About this task: Within the entries below, find the portion that opens with the line containing "the version number" and closes with the line containing "to querystring, or". Retype that portion exactly and only.

Supplied material:
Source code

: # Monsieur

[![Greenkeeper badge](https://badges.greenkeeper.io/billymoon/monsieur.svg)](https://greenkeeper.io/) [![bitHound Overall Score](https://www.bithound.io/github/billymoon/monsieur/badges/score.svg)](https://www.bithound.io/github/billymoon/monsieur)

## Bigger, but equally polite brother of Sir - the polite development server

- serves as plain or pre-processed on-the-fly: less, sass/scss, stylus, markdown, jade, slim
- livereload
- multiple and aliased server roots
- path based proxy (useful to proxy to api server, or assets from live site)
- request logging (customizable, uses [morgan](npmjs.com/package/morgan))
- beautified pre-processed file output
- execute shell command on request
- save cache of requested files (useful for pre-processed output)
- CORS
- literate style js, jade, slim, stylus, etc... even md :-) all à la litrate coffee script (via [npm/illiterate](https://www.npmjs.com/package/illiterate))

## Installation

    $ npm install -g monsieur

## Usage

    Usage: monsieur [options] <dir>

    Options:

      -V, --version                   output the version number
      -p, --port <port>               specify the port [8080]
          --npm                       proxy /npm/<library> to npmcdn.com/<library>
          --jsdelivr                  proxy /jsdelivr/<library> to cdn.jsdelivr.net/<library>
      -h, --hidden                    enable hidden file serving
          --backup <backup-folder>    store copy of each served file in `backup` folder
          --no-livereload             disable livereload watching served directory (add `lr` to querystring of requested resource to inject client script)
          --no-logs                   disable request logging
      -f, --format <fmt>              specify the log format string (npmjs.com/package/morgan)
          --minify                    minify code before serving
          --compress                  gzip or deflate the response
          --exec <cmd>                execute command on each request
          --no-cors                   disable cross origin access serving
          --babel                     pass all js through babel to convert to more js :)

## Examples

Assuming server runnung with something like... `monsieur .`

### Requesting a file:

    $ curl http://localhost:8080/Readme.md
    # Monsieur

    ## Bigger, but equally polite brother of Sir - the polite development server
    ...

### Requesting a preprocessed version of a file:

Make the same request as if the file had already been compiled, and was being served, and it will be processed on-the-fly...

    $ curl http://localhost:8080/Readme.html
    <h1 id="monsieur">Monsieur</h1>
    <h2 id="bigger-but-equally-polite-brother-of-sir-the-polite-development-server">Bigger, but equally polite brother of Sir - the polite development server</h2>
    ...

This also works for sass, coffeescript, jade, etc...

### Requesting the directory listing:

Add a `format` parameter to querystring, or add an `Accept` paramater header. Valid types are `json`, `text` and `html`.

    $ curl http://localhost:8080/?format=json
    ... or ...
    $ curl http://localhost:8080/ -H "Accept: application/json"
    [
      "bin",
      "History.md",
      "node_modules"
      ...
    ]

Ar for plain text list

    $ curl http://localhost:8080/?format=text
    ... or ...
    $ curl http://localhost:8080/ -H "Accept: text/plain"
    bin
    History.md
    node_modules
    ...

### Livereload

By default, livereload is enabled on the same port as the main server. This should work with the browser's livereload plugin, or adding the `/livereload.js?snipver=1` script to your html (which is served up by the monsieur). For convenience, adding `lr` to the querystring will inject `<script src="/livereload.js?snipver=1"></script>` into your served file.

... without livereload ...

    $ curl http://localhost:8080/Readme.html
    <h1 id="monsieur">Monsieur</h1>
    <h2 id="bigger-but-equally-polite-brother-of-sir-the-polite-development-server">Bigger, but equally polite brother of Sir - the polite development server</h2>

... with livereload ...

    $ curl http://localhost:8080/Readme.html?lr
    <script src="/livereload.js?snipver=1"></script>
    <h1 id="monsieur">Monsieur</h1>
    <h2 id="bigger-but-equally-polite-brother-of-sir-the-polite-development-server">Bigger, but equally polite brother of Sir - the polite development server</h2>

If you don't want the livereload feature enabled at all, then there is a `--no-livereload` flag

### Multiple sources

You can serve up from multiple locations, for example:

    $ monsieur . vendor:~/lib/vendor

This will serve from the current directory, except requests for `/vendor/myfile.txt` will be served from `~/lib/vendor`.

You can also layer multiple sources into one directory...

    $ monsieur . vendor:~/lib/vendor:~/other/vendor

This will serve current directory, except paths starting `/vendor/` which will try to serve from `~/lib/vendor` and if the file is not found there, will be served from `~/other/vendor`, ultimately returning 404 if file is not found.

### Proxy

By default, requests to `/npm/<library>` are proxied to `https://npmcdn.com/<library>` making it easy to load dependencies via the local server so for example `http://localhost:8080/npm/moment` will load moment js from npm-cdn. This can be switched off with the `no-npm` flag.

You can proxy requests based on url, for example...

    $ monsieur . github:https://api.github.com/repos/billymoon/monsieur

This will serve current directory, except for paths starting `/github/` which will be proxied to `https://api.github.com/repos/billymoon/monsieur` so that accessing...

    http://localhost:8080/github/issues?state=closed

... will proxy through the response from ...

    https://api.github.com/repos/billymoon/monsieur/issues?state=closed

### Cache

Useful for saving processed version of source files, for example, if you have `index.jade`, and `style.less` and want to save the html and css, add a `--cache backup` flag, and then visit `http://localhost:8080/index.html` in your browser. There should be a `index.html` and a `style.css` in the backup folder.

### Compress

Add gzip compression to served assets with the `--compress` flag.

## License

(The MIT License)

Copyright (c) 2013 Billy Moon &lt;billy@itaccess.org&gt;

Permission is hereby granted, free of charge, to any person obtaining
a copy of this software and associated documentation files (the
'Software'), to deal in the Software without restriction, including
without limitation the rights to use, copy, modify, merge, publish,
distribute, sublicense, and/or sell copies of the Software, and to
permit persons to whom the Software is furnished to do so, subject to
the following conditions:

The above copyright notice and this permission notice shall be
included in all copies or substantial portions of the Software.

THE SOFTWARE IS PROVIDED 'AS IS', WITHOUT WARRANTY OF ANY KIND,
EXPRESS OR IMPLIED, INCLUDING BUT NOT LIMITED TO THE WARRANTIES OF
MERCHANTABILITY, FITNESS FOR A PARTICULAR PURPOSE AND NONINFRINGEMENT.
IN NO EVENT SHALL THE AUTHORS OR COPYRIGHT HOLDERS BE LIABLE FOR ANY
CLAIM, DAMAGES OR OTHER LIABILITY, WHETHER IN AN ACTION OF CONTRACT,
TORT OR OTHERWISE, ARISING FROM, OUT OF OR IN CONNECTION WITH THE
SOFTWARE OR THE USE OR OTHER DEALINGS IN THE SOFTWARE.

Written solution:
      -V, --version                   output the version number
      -p, --port <port>               specify the port [8080]
          --npm                       proxy /npm/<library> to npmcdn.com/<library>
          --jsdelivr                  proxy /jsdelivr/<library> to cdn.jsdelivr.net/<library>
      -h, --hidden                    enable hidden file serving
          --backup <backup-folder>    store copy of each served file in `backup` folder
          --no-livereload             disable livereload watching served directory (add `lr` to querystring of requested resource to inject client script)
          --no-logs                   disable request logging
      -f, --format <fmt>              specify the log format string (npmjs.com/package/morgan)
          --minify                    minify code before serving
          --compress                  gzip or deflate the response
          --exec <cmd>                execute command on each request
          --no-cors                   disable cross origin access serving
          --babel                     pass all js through babel to convert to more js :)

## Examples

Assuming server runnung with something like... `monsieur .`

### Requesting a file:

    $ curl http://localhost:8080/Readme.md
    # Monsieur

    ## Bigger, but equally polite brother of Sir - the polite development server
    ...

### Requesting a preprocessed version of a file:

Make the same request as if the file had already been compiled, and was being served, and it will be processed on-the-fly...

    $ curl http://localhost:8080/Readme.html
    <h1 id="monsieur">Monsieur</h1>
    <h2 id="bigger-but-equally-polite-brother-of-sir-the-polite-development-server">Bigger, but equally polite brother of Sir - the polite development server</h2>
    ...

This also works for sass, coffeescript, jade, etc...

### Requesting the directory listing:

Add a `format` parameter to querystring, or add an `Accept` paramater header. Valid types are `json`, `text` and `html`.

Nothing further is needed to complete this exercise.